» TASK OBJECTIVE:
Output, exactly as written, the lines below from the one that has "- [] Request Smuggling" through the one that has "Java 进程控制、Java 安全管理器、部分 JVM 知识点"; nothing else, and no pictures.

» INFORMATION PROVIDED:
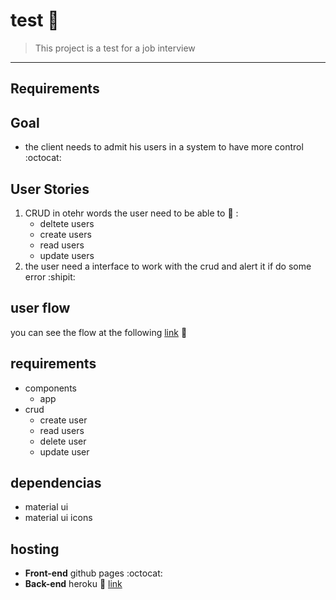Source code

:# test :100:

> This project is a test for a job interview

---

## Requirements

## Goal

- the client needs to admit his users in a system to have more control :octocat:

## User Stories

1. CRUD in otehr words the user need to be able to :eyes: :
   - deltete users
   - create users
   - read users
   - update users
2. the user need a interface to work with the crud and alert it if do some error :shipit:

## user flow

you can see the flow at the following [link](https://drive.google.com/file/d/1redwR8KxPbkGkXYSmeLd2YR_LzDpT7cF/view?usp=sharing) :link:

## requirements

- components
  - app
- crud
  - create user
  - read users
  - delete user
  - update user

## dependencias

- material ui
- material ui icons

## hosting

- **Front-end** github pages :octocat:
- **Back-end** heroku :purple_heart: [link](https://reqres.in/api/)
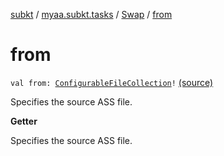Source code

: [subkt](../../index.md) / [myaa.subkt.tasks](../index.md) / [Swap](index.md) / [from](./from.md)

# from

`val from: `[`ConfigurableFileCollection`](https://docs.gradle.org/current/javadoc/org/gradle/api/file/ConfigurableFileCollection.html)`!` [(source)](https://github.com/Myaamori/SubKt/blob/0.1.8/src/main/kotlin/myaa/subkt/tasks/asstasks.kt#L434)

Specifies the source ASS file.

**Getter**

Specifies the source ASS file.

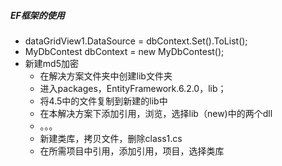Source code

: ##### EF框架的使用

*  dataGridView1.DataSource = dbContext.Set<test>().ToList();
*  MyDbContest dbContext = new MyDbContest();
*  新建md5加密
   * 在解决方案文件夹中创建lib文件夹
   * 进入packages，EntityFramework.6.2.0，lib；
   * 将4.5中的文件复制到新建的lib中
   * 在本解决方案下添加引用，浏览，选择lib（new)中的两个dll
   * 。。。
   * 新建类库，拷贝文件，删除class1.cs
   * 在所需项目中引用，添加引用，项目，选择类库

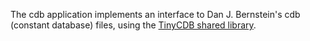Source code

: The cdb application implements an interface to Dan J. Bernstein's cdb (constant database) files, using the [TinyCDB shared library](http://www.corpit.ru/mjt/tinycdb.html).
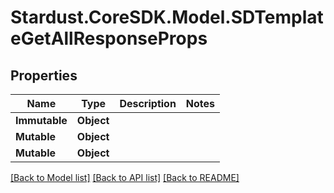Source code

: # Stardust.CoreSDK.Model.SDTemplateGetAllResponseProps
## Properties

Name | Type | Description | Notes
------------ | ------------- | ------------- | -------------
**Immutable** | **Object** |  | 
**Mutable** | **Object** |  | 
**Mutable** | **Object** |  | 

[[Back to Model list]](../README.md#documentation-for-models) [[Back to API list]](../README.md#documentation-for-api-endpoints) [[Back to README]](../README.md)


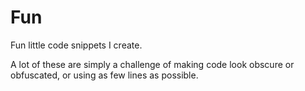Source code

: Fun
===

Fun little code snippets I create.

A lot of these are simply a challenge of making code look obscure or obfuscated, or using as few lines as possible.
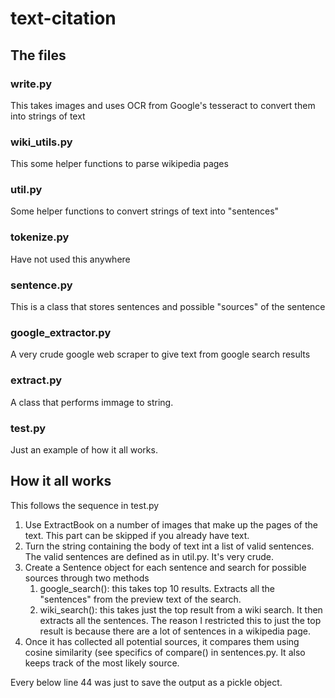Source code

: # text-citation
## The files
### write.py
This takes images and uses OCR from Google's tesseract to convert them into strings of text
### wiki_utils.py
This some helper functions to parse wikipedia pages
### util.py
Some helper functions to convert strings of text into "sentences"
### tokenize.py
Have not used this anywhere
### sentence.py
This is a class that stores sentences and possible "sources" of the sentence
### google_extractor.py
A very crude google web scraper to give text from google search results
### extract.py
A class that performs immage to string.
### test.py
Just an example of how it all works.

## How it all works
This follows the sequence in test.py
<ol>
<li>Use ExtractBook on a number of images that make up the pages of the text. 
This part can be skipped if you already have text.</li>
<li>Turn the string containing the body of text int a list of valid sentences. 
The valid sentences are defined as in util.py. It's very crude.</li>
<li>Create a Sentence object for each sentence and search for possible sources through two methods
<ol>
<li>google_search(): this takes top 10 results. Extracts all the "sentences" from the preview text
    of the search.</li>
<li> wiki_search(): this takes just the top result from a wiki search. It then extracts all the sentences.
The reason I restricted this to just the top result is because there are a lot of sentences in a wikipedia
page.</li>
</ol>
</li>
<li>Once it has collected all potential sources, it compares them using cosine similarity
(see specifics of compare() in sentences.py. It also keeps track of the most likely source.</li>
</ol> 

Every below line 44 was just to save the output as a pickle object.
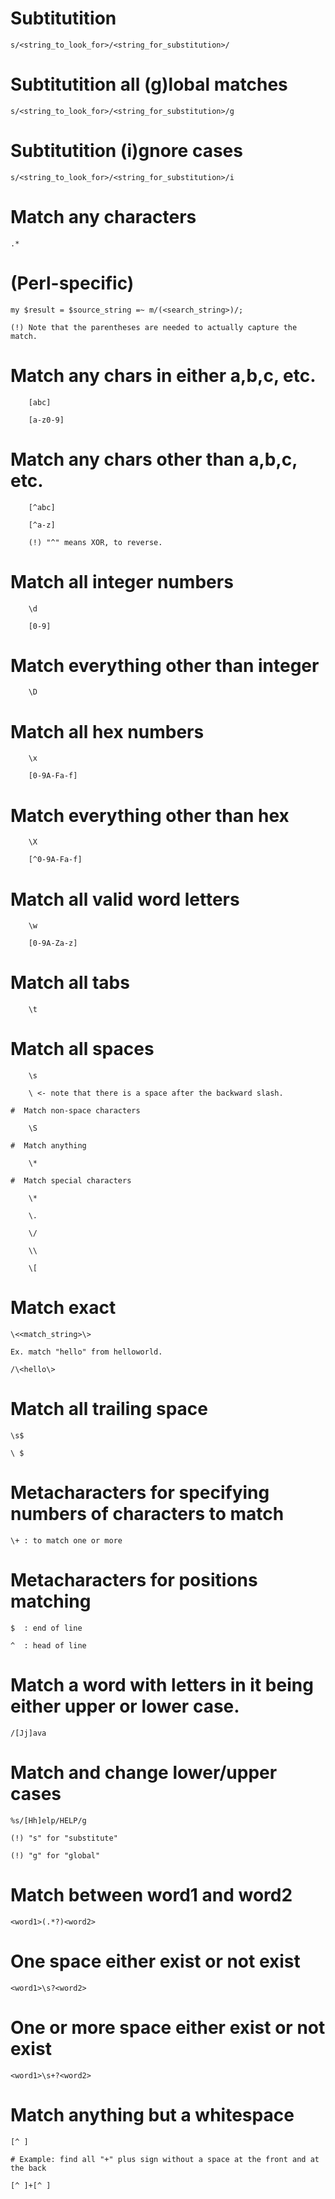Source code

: # Subtitutition
	
	s/<string_to_look_for>/<string_for_substitution>/
	
# Subtitutition all (g)lobal matches 
	
	s/<string_to_look_for>/<string_for_substitution>/g

# Subtitutition (i)gnore cases
	
	s/<string_to_look_for>/<string_for_substitution>/i

# Match any characters
	
	.*

# (Perl-specific)

	my $result = $source_string =~ m/(<search_string>)/;

	(!) Note that the parentheses are needed to actually capture the match.

# Match any chars in either a,b,c, etc.

		[abc]

		[a-z0-9]

# Match any chars other than a,b,c, etc.

		[^abc]

		[^a-z]

		(!) "^" means XOR, to reverse.

#  Match all integer numbers

		\d

		[0-9]

#  Match everything other than integer

		\D

#  Match all hex numbers

		\x

		[0-9A-Fa-f]

#  Match everything other than hex

		\X

		[^0-9A-Fa-f]

#  Match all valid word letters

		\w

		[0-9A-Za-z]

#  Match all tabs

		\t

#  Match all spaces

		\s

		\ <- note that there is a space after the backward slash.

	#  Match non-space characters

		\S

	#  Match anything

		\*

	#  Match special characters

		\*

		\.

		\/

		\\

		\[

# Match exact

	\<<match_string>\>
	
	Ex. match "hello" from helloworld.

	/\<hello\>

# Match all trailing space

	\s$

	\ $

# Metacharacters for specifying numbers of characters to match

	\+ : to match one or more

# Metacharacters for positions matching

	$  : end of line

	^  : head of line

# Match a word with letters in it being either upper or lower case. 

	/[Jj]ava

# Match and change lower/upper cases

	%s/[Hh]elp/HELP/g

	(!) "s" for "substitute"

	(!) "g" for "global"

# Match between word1 and word2

	<word1>(.*?)<word2>

# One space either exist or not exist

	<word1>\s?<word2>

# One or more space either exist or not exist

	<word1>\s+?<word2>

# Match anything but a whitespace

	[^ ]

	# Example: find all "+" plus sign without a space at the front and at the back

	[^ ]+[^ ]
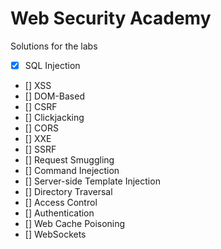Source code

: # Web Security Academy

Solutions for the labs

- [x] SQL Injection
- [] XSS
- [] DOM-Based
- [] CSRF
- [] Clickjacking
- [] CORS
- [] XXE
- [] SSRF
- [] Request Smuggling
- [] Command Inejection
- [] Server-side Template Injection
- [] Directory Traversal
- [] Access Control
- [] Authentication
- [] Web Cache Poisoning
- [] WebSockets

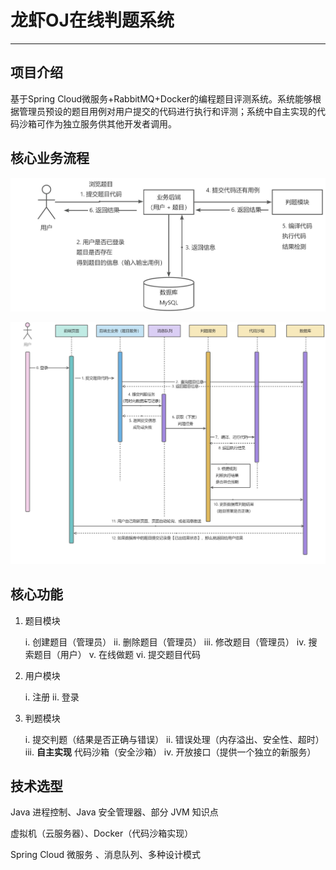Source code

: # 龙虾OJ在线判题系统

---

## 项目介绍

基于Spring Cloud微服务+RabbitMQ+Docker的编程题目评测系统。系统能够根据管理员预设的题目用例对用户提交的代码进行执行和评测；系统中自主实现的代码沙箱可作为独立服务供其他开发者调用。

## 核心业务流程

![图一](docs\3f45029c-a826-48da-a878-9253faec7583.png)

![图二](docs\c18837f1-139d-4cd3-ab2c-c5f06843636e.png)

## 核心功能

1. 题目模块
   
   i. 创建题目（管理员）
   ii. 删除题目（管理员）
   iii. 修改题目（管理员）
   iv. 搜索题目（用户）
   v. 在线做题
   vi. 提交题目代码
2. 用户模块
   
   i. 注册
   ii. 登录
3. 判题模块
   
   i. 提交判题（结果是否正确与错误）
   ii. 错误处理（内存溢出、安全性、超时）
   iii. **自主实现** 代码沙箱（安全沙箱）
   iv. 开放接口（提供一个独立的新服务）

## 技术选型

Java 进程控制、Java 安全管理器、部分 JVM 知识点

虚拟机（云服务器）、Docker（代码沙箱实现）

Spring Cloud 微服务 、消息队列、多种设计模式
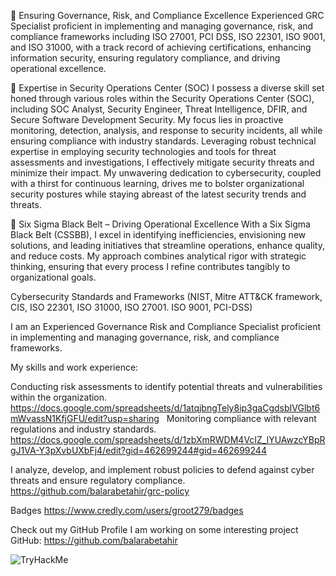 🔹 Ensuring Governance, Risk, and Compliance Excellence
Experienced GRC Specialist proficient in implementing and managing governance, risk, and compliance frameworks including ISO 27001, PCI DSS, ISO 22301, ISO 9001, and ISO 31000, with a track record of achieving certifications, enhancing information security, ensuring regulatory compliance, and driving operational excellence.

🔹 Expertise in  Security Operations Center (SOC)
I possess a diverse skill set honed through various roles within the Security Operations Center (SOC), including SOC Analyst, Security Engineer,  Threat Intelligence, DFIR, and Secure Software Development Security. My focus lies in proactive monitoring, detection, analysis, and response to security incidents, all while ensuring compliance with industry standards. Leveraging robust technical expertise in employing security technologies and tools for threat assessments and investigations, I effectively mitigate security threats and minimize their impact. My unwavering dedication to cybersecurity, coupled with a thirst for continuous learning, drives me to bolster organizational security postures while staying abreast of the latest security trends and threats.

🔹 Six Sigma Black Belt – Driving Operational Excellence
With a Six Sigma Black Belt (CSSBB), I excel in identifying inefficiencies, envisioning new solutions, and leading initiatives that streamline operations, enhance quality, and reduce costs. My approach combines analytical rigor with strategic thinking, ensuring that every process I refine contributes tangibly to organizational goals.

Cybersecurity Standards and Frameworks (NIST,  Mitre ATT&CK framework, CIS, ISO 22301, ISO 31000, ISO 27001. ISO 9001, PCI-DSS)

I am an Experienced Governance Risk and Compliance Specialist proficient in implementing and managing governance, risk, and compliance frameworks.

My skills and work experience:

Conducting risk assessments to identify potential threats and vulnerabilities within the organization.
https://docs.google.com/spreadsheets/d/1atqjbngTely8ip3gaCgdsbIVGlbt6mWvassN1KfjGFU/edit?usp=sharing
 
Monitoring compliance with relevant regulations and industry standards.
https://docs.google.com/spreadsheets/d/1zbXmRWDM4VcIZ_lYUAwzcYBpRgJ1VA-Y3pXvbUXbFj4/edit?gid=462699244#gid=462699244

I analyze, develop, and implement robust policies to defend against cyber threats and ensure regulatory compliance. 
https://github.com/balarabetahir/grc-policy

Badges https://www.credly.com/users/groot279/badges

Check out my GitHub Profile I am working on some interesting project 
GitHub: https://github.com/balarabetahir

<img src="https://tryhackme-badges.s3.amazonaws.com/Cyberchef201.png" alt="TryHackMe">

» EXERCISE RESPONSE:
- [] Request Smuggling
- [] Command Inejection
- [] Server-side Template Injection
- [] Directory Traversal
- [] Access Control
- [] Authentication
- [] Web Cache Poisoning
- [] WebSockets

Source code

: # 龙虾OJ在线判题系统

---

## 项目介绍

基于Spring Cloud微服务+RabbitMQ+Docker的编程题目评测系统。系统能够根据管理员预设的题目用例对用户提交的代码进行执行和评测；系统中自主实现的代码沙箱可作为独立服务供其他开发者调用。

## 核心业务流程

![图一](docs\3f45029c-a826-48da-a878-9253faec7583.png)

![图二](docs\c18837f1-139d-4cd3-ab2c-c5f06843636e.png)

## 核心功能

1. 题目模块
   
   i. 创建题目（管理员）
   ii. 删除题目（管理员）
   iii. 修改题目（管理员）
   iv. 搜索题目（用户）
   v. 在线做题
   vi. 提交题目代码
2. 用户模块
   
   i. 注册
   ii. 登录
3. 判题模块
   
   i. 提交判题（结果是否正确与错误）
   ii. 错误处理（内存溢出、安全性、超时）
   iii. **自主实现** 代码沙箱（安全沙箱）
   iv. 开放接口（提供一个独立的新服务）

## 技术选型

Java 进程控制、Java 安全管理器、部分 JVM 知识点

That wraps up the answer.